Prosecutors had sought 15 years in prison for Cpl. Trent Thomas in the death of a man in April 2006. But a jury of Marines with combat experience sided with his attorney, who argued for no further jail time, the LA Times reports.
After an hour of deliberation, a military jury today spared Marine Cpl. Trent Thomas from a prison sentence but ordered him given a bad-conduct discharge for his conviction on charges of kidnapping and conspiracy to commit murder in the death of an Iraqi in Hamandiya last year.
The jury could have sentenced Thomas, 25, to life in prison without the possibility of parole. But the jury had wide flexibility, including sparing Thomas from prison.

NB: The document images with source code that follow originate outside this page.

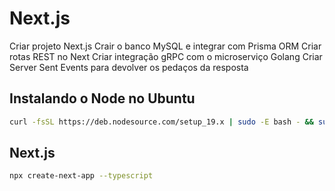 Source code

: # Next.js

Criar projeto Next.js
Crair o banco MySQL e integrar com Prisma ORM
Criar rotas REST no Next
Criar integração gRPC com o microserviço Golang
Criar Server Sent Events para devolver os pedaços da resposta

## Instalando o Node no Ubuntu

```bash
curl -fsSL https://deb.nodesource.com/setup_19.x | sudo -E bash - && sudo apt-get install -y nodejs
```

## Next.js

```bash
npx create-next-app --typescript
```
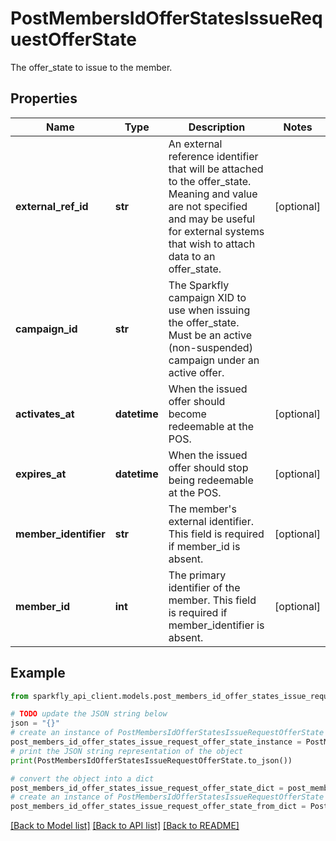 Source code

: # PostMembersIdOfferStatesIssueRequestOfferState

The offer_state to issue to the member.

## Properties

Name | Type | Description | Notes
------------ | ------------- | ------------- | -------------
**external_ref_id** | **str** | An external reference identifier that will be attached to the offer_state. Meaning and value are not specified and may be useful for external systems that wish to attach data to an offer_state. | [optional] 
**campaign_id** | **str** | The Sparkfly campaign XID to use when issuing the offer_state. Must be an active (non-suspended) campaign under an active offer. | 
**activates_at** | **datetime** | When the issued offer should become redeemable at the POS. | [optional] 
**expires_at** | **datetime** | When the issued offer should stop being redeemable at the POS. | [optional] 
**member_identifier** | **str** | The member&#39;s external identifier. This field is required if member_id is absent. | [optional] 
**member_id** | **int** | The primary identifier of the member. This field is required if member_identifier is absent. | [optional] 

## Example

```python
from sparkfly_api_client.models.post_members_id_offer_states_issue_request_offer_state import PostMembersIdOfferStatesIssueRequestOfferState

# TODO update the JSON string below
json = "{}"
# create an instance of PostMembersIdOfferStatesIssueRequestOfferState from a JSON string
post_members_id_offer_states_issue_request_offer_state_instance = PostMembersIdOfferStatesIssueRequestOfferState.from_json(json)
# print the JSON string representation of the object
print(PostMembersIdOfferStatesIssueRequestOfferState.to_json())

# convert the object into a dict
post_members_id_offer_states_issue_request_offer_state_dict = post_members_id_offer_states_issue_request_offer_state_instance.to_dict()
# create an instance of PostMembersIdOfferStatesIssueRequestOfferState from a dict
post_members_id_offer_states_issue_request_offer_state_from_dict = PostMembersIdOfferStatesIssueRequestOfferState.from_dict(post_members_id_offer_states_issue_request_offer_state_dict)
```
[[Back to Model list]](../README.md#documentation-for-models) [[Back to API list]](../README.md#documentation-for-api-endpoints) [[Back to README]](../README.md)


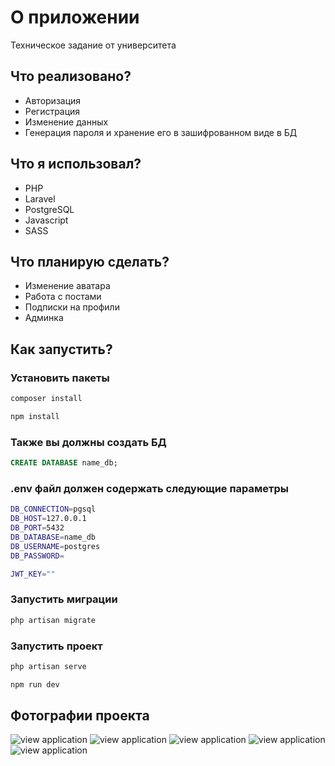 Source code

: # О приложении

Техническое задание от университета

## Что реализовано?

-   Авторизация
-   Регистрация
-   Изменение данных
-   Генерация пароля и хранение его в зашифрованном виде в БД

## Что я использовал?

-   PHP
-   Laravel
-   PostgreSQL
-   Javascript
-   SASS

## Что планирую сделать?

-   Изменение аватара
-   Работа с постами
-   Подписки на профили
-   Админка

## Как запустить?

### Установить пакеты

```bash
composer install
```

```bash
npm install
```

### Также вы должны создать БД

```sql
CREATE DATABASE name_db;
```

### .env файл должен содержать следующие параметры

```bash
DB_CONNECTION=pgsql
DB_HOST=127.0.0.1
DB_PORT=5432
DB_DATABASE=name_db
DB_USERNAME=postgres
DB_PASSWORD=

JWT_KEY=""
```

### Запустить миграции

```bash
php artisan migrate
```

### Запустить проект

```bash
php artisan serve
```

```bash
npm run dev
```

## Фотографии проекта

![view application](https://sun9-23.userapi.com/impg/mm2m9VGVUFR8ys6ovWnqsPwD2GK9Zin_H0kNGQ/m4Ks8cGOghI.jpg?size=1463x819&quality=96&sign=3efe61ab7492254df02a2e2c08e4ad3c&type=album)
![view application](https://sun9-19.userapi.com/impg/Al3cPHkXJkn_5oE1zoKMfP_VWe3JgmisznyNfg/ibkRozX1iD8.jpg?size=1920x1080&quality=96&sign=d92095b2850e745b27596a9ebaf3d9e7&type=album)
![view application](https://sun7-13.userapi.com/impg/pVEbPtv8OozrBIqMZ9fkdOoB4hEyhOxZtUCpJg/xiZs8Kb_D-I.jpg?size=1459x822&quality=96&sign=4009d9021b56975dd4abf34ae6c5c3b3&type=album)
![view application](https://sun7-24.userapi.com/impg/vzzbFdsgKAIzqTdQKNyhAQY6LfshhreDMYjxLg/gEMG_1dSD6c.jpg?size=1463x823&quality=95&sign=95e276ba697b1fb09d15c1ded34829bb&c_uniq_tag=sOmq2ELyRHFrOTOJZfQY0YkRlllddmo2jV0OJ8TDWt0&type=album)
![view application](https://sun9-66.userapi.com/impg/GhB25SBwwKvUCthujEqX-zsfMnqmTAnkrvsRdQ/t0nY9iFtTro.jpg?size=1463x823&quality=95&sign=db4a0b5d1ada40fe5b9966142a9d04e8&c_uniq_tag=3hRL-H5YL6gRdf0YOlYPID0ZgDIVhdbTPV6TCDRi5W4&type=album)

Lt. Col. John Baker, the lead prosecutor, had asked that Thomas be sentenced to a dishonorable discharge and 15 years in prison as a warning to other young Marines to follow the laws of war.
But Maj. Haytham Faraj, one of Thomas’ attorneys, had asked that Thomas be given no further jail time beyond the 519 days he has spent in the brig while awaiting trial. He also asked that Thomas not be given a dishonorable discharge because that would make him ineligible for care from the military for his post-traumatic stress disorder.
The jurors know from personal experience the frustration and danger that Thomas’ and his fellow members felt while patrolling an area rife with roadside bombs and snipers. Three jurors have served three tours in Iraq, five have served two tours.
Five of the nine have been awarded the Combat Action Ribbon for having come under enemy fire. One juror received the Navy Cross, the nation’s second highest medal for bravery, and a second received a Bronze Star for valor.